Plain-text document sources
******

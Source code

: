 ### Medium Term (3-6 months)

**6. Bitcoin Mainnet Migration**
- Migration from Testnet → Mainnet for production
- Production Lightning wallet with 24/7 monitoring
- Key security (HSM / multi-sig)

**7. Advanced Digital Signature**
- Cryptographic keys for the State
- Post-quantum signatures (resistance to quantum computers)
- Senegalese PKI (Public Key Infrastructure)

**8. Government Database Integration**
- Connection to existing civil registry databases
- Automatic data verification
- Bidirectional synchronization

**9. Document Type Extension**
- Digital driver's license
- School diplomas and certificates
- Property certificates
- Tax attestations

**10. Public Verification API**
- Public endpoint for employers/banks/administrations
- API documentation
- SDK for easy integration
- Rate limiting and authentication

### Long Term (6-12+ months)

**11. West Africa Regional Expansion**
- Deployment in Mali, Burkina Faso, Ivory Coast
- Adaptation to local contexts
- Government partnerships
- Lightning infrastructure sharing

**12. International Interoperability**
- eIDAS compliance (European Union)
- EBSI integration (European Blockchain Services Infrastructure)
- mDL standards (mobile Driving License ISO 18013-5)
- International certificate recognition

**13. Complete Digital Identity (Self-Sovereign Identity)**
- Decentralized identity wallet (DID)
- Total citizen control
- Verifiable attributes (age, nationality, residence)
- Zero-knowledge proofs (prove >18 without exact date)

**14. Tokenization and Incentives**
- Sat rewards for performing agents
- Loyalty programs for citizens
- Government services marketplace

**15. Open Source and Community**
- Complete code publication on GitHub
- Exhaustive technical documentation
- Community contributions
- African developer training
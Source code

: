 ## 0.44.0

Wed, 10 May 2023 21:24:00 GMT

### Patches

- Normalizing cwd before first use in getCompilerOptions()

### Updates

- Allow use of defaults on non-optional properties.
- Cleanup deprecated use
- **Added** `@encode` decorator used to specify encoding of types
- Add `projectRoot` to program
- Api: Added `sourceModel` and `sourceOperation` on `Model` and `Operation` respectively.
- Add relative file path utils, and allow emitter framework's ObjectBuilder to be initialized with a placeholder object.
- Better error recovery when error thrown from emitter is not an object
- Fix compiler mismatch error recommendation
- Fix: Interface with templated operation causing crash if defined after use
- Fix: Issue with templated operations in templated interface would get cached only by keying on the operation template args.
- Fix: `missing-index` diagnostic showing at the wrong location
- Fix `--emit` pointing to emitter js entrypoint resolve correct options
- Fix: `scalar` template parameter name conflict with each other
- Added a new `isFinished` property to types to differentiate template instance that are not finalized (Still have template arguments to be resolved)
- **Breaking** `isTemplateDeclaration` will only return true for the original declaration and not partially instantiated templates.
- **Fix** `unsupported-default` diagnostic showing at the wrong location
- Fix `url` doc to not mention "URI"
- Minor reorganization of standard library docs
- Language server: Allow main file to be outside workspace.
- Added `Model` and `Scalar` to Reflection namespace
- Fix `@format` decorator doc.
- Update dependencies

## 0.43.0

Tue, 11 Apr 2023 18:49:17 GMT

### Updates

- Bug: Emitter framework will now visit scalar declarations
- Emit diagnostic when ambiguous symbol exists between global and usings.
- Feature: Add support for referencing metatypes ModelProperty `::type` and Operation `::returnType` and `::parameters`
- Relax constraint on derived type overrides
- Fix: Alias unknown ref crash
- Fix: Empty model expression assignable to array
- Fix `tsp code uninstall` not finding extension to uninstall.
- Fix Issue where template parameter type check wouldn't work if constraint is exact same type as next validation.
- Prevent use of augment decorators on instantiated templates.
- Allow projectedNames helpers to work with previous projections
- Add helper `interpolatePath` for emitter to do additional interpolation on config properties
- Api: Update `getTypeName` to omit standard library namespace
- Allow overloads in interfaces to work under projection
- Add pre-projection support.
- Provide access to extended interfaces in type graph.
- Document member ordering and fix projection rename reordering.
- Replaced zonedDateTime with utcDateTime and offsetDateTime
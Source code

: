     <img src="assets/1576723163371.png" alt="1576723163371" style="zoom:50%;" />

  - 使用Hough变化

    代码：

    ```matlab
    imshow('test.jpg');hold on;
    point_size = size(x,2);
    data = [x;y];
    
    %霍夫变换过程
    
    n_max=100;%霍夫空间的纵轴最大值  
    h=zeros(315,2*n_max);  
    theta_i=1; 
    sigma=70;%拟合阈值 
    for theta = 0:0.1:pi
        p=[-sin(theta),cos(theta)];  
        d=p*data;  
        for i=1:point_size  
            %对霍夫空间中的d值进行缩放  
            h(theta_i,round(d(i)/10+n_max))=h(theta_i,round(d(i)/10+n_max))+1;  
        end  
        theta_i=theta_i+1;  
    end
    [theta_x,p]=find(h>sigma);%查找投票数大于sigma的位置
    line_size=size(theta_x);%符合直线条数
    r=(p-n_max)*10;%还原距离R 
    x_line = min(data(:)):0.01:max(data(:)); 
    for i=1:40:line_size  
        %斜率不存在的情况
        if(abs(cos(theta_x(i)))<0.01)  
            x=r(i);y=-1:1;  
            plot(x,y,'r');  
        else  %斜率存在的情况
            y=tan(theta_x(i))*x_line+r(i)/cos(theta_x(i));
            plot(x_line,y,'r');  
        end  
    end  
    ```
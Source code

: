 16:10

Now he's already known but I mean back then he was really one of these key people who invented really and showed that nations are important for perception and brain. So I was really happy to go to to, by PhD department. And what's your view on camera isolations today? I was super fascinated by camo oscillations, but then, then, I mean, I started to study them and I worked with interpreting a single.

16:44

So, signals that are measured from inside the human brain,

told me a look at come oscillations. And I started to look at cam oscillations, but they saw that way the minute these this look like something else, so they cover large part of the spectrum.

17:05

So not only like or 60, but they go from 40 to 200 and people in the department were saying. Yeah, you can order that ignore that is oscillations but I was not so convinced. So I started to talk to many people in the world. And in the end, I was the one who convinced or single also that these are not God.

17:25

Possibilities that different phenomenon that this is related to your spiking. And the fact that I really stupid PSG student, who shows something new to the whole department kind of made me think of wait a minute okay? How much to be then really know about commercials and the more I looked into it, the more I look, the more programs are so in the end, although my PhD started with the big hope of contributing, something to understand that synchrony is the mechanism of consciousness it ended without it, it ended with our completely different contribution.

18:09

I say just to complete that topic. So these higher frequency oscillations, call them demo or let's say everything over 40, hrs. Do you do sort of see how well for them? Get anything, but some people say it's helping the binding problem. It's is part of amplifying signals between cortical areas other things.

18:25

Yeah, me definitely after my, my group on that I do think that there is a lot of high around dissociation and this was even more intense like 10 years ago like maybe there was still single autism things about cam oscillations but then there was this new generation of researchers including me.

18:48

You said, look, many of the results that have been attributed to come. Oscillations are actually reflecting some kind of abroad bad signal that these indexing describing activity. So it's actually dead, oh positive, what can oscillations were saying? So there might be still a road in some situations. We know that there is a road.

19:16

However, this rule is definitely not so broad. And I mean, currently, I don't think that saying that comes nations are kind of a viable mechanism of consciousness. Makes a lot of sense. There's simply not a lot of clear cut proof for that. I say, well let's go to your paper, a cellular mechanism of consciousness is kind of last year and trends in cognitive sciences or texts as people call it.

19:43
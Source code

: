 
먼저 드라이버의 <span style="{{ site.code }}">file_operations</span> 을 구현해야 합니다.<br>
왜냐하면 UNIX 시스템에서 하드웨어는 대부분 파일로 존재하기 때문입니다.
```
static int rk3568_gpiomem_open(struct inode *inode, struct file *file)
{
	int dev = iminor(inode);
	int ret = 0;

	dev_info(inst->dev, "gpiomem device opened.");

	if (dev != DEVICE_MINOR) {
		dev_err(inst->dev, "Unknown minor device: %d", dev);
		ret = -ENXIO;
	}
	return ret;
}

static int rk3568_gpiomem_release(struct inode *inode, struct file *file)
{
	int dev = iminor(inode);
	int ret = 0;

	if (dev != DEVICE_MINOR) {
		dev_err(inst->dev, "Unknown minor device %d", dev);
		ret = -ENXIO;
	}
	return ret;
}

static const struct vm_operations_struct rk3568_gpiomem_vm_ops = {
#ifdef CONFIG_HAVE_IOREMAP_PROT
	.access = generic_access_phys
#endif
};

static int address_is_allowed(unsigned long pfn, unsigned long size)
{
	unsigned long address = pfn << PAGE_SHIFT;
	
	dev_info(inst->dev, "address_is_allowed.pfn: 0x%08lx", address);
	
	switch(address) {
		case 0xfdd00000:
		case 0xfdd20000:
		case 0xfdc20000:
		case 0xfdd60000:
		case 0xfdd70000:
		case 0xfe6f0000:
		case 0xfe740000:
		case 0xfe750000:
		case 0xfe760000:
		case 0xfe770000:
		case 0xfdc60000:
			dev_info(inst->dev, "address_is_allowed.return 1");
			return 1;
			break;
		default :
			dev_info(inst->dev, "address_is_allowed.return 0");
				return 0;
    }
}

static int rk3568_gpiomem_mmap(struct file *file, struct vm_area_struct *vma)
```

******

■ **Directions**:
Can you write out the lines above, from the first one through the one containing "- Property certificates", exactly as they appear and nothing more?

■ **Answer to this task**:
Source code

: ### Medium Term (3-6 months)

**6. Bitcoin Mainnet Migration**
- Migration from Testnet → Mainnet for production
- Production Lightning wallet with 24/7 monitoring
- Key security (HSM / multi-sig)

**7. Advanced Digital Signature**
- Cryptographic keys for the State
- Post-quantum signatures (resistance to quantum computers)
- Senegalese PKI (Public Key Infrastructure)

**8. Government Database Integration**
- Connection to existing civil registry databases
- Automatic data verification
- Bidirectional synchronization

**9. Document Type Extension**
- Digital driver's license
- School diplomas and certificates
- Property certificates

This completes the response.